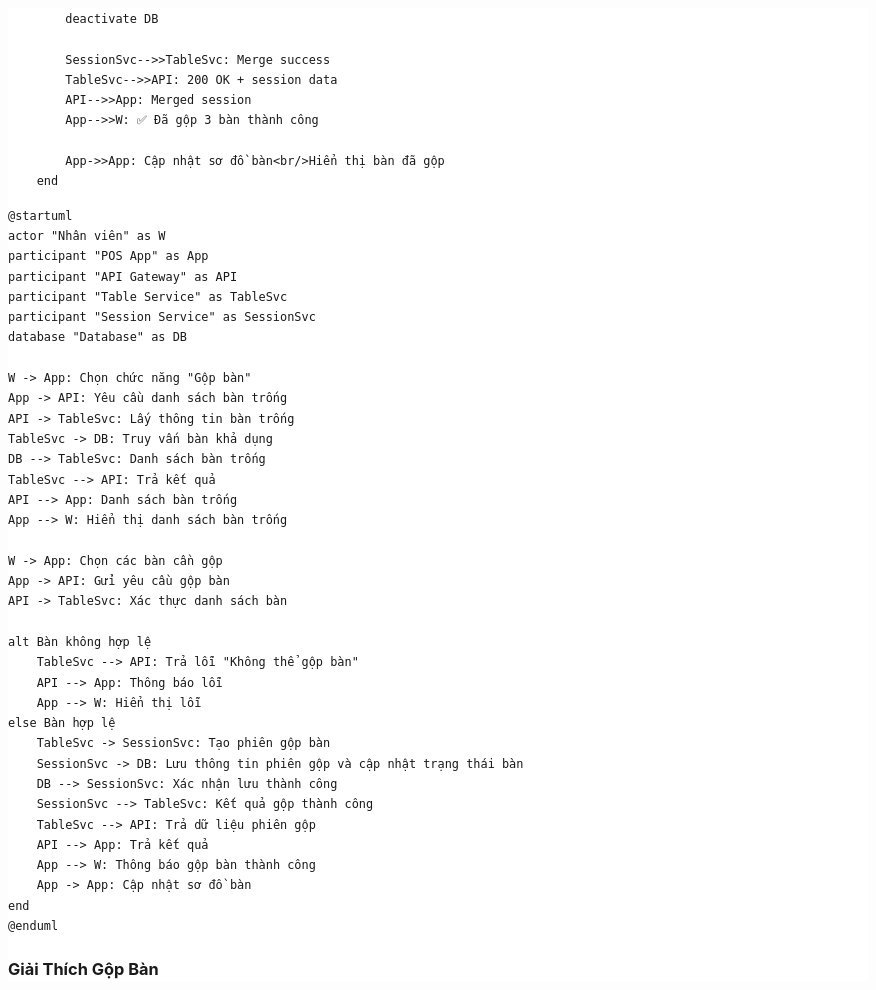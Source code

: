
 ```mermaid
        deactivate DB
        
        SessionSvc-->>TableSvc: Merge success
        TableSvc-->>API: 200 OK + session data
        API-->>App: Merged session
        App-->>W: ✅ Đã gộp 3 bàn thành công
        
        App->>App: Cập nhật sơ đồ bàn<br/>Hiển thị bàn đã gộp
    end
```

```
@startuml
actor "Nhân viên" as W
participant "POS App" as App
participant "API Gateway" as API
participant "Table Service" as TableSvc
participant "Session Service" as SessionSvc
database "Database" as DB

W -> App: Chọn chức năng "Gộp bàn"
App -> API: Yêu cầu danh sách bàn trống
API -> TableSvc: Lấy thông tin bàn trống
TableSvc -> DB: Truy vấn bàn khả dụng
DB --> TableSvc: Danh sách bàn trống
TableSvc --> API: Trả kết quả
API --> App: Danh sách bàn trống
App --> W: Hiển thị danh sách bàn trống

W -> App: Chọn các bàn cần gộp
App -> API: Gửi yêu cầu gộp bàn
API -> TableSvc: Xác thực danh sách bàn

alt Bàn không hợp lệ
    TableSvc --> API: Trả lỗi "Không thể gộp bàn"
    API --> App: Thông báo lỗi
    App --> W: Hiển thị lỗi
else Bàn hợp lệ
    TableSvc -> SessionSvc: Tạo phiên gộp bàn
    SessionSvc -> DB: Lưu thông tin phiên gộp và cập nhật trạng thái bàn
    DB --> SessionSvc: Xác nhận lưu thành công
    SessionSvc --> TableSvc: Kết quả gộp thành công
    TableSvc --> API: Trả dữ liệu phiên gộp
    API --> App: Trả kết quả
    App --> W: Thông báo gộp bàn thành công
    App -> App: Cập nhật sơ đồ bàn
end
@enduml

```

### Giải Thích Gộp Bàn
++++++++++++++++++++
#### [WORK ITEM]
Your response must reproduce every line of the data exactly, with images omitted.

#### [REPLY]
Source code

:
 ```mermaid
        deactivate DB
        
        SessionSvc-->>TableSvc: Merge success
        TableSvc-->>API: 200 OK + session data
        API-->>App: Merged session
        App-->>W: ✅ Đã gộp 3 bàn thành công
        
        App->>App: Cập nhật sơ đồ bàn<br/>Hiển thị bàn đã gộp
    end
```

```
@startuml
actor "Nhân viên" as W
participant "POS App" as App
participant "API Gateway" as API
participant "Table Service" as TableSvc
participant "Session Service" as SessionSvc
database "Database" as DB

W -> App: Chọn chức năng "Gộp bàn"
App -> API: Yêu cầu danh sách bàn trống
API -> TableSvc: Lấy thông tin bàn trống
TableSvc -> DB: Truy vấn bàn khả dụng
DB --> TableSvc: Danh sách bàn trống
TableSvc --> API: Trả kết quả
API --> App: Danh sách bàn trống
App --> W: Hiển thị danh sách bàn trống

W -> App: Chọn các bàn cần gộp
App -> API: Gửi yêu cầu gộp bàn
API -> TableSvc: Xác thực danh sách bàn

alt Bàn không hợp lệ
    TableSvc --> API: Trả lỗi "Không thể gộp bàn"
    API --> App: Thông báo lỗi
    App --> W: Hiển thị lỗi
else Bàn hợp lệ
    TableSvc -> SessionSvc: Tạo phiên gộp bàn
    SessionSvc -> DB: Lưu thông tin phiên gộp và cập nhật trạng thái bàn
    DB --> SessionSvc: Xác nhận lưu thành công
    SessionSvc --> TableSvc: Kết quả gộp thành công
    TableSvc --> API: Trả dữ liệu phiên gộp
    API --> App: Trả kết quả
    App --> W: Thông báo gộp bàn thành công
    App -> App: Cập nhật sơ đồ bàn
end
@enduml

```

### Giải Thích Gộp Bàn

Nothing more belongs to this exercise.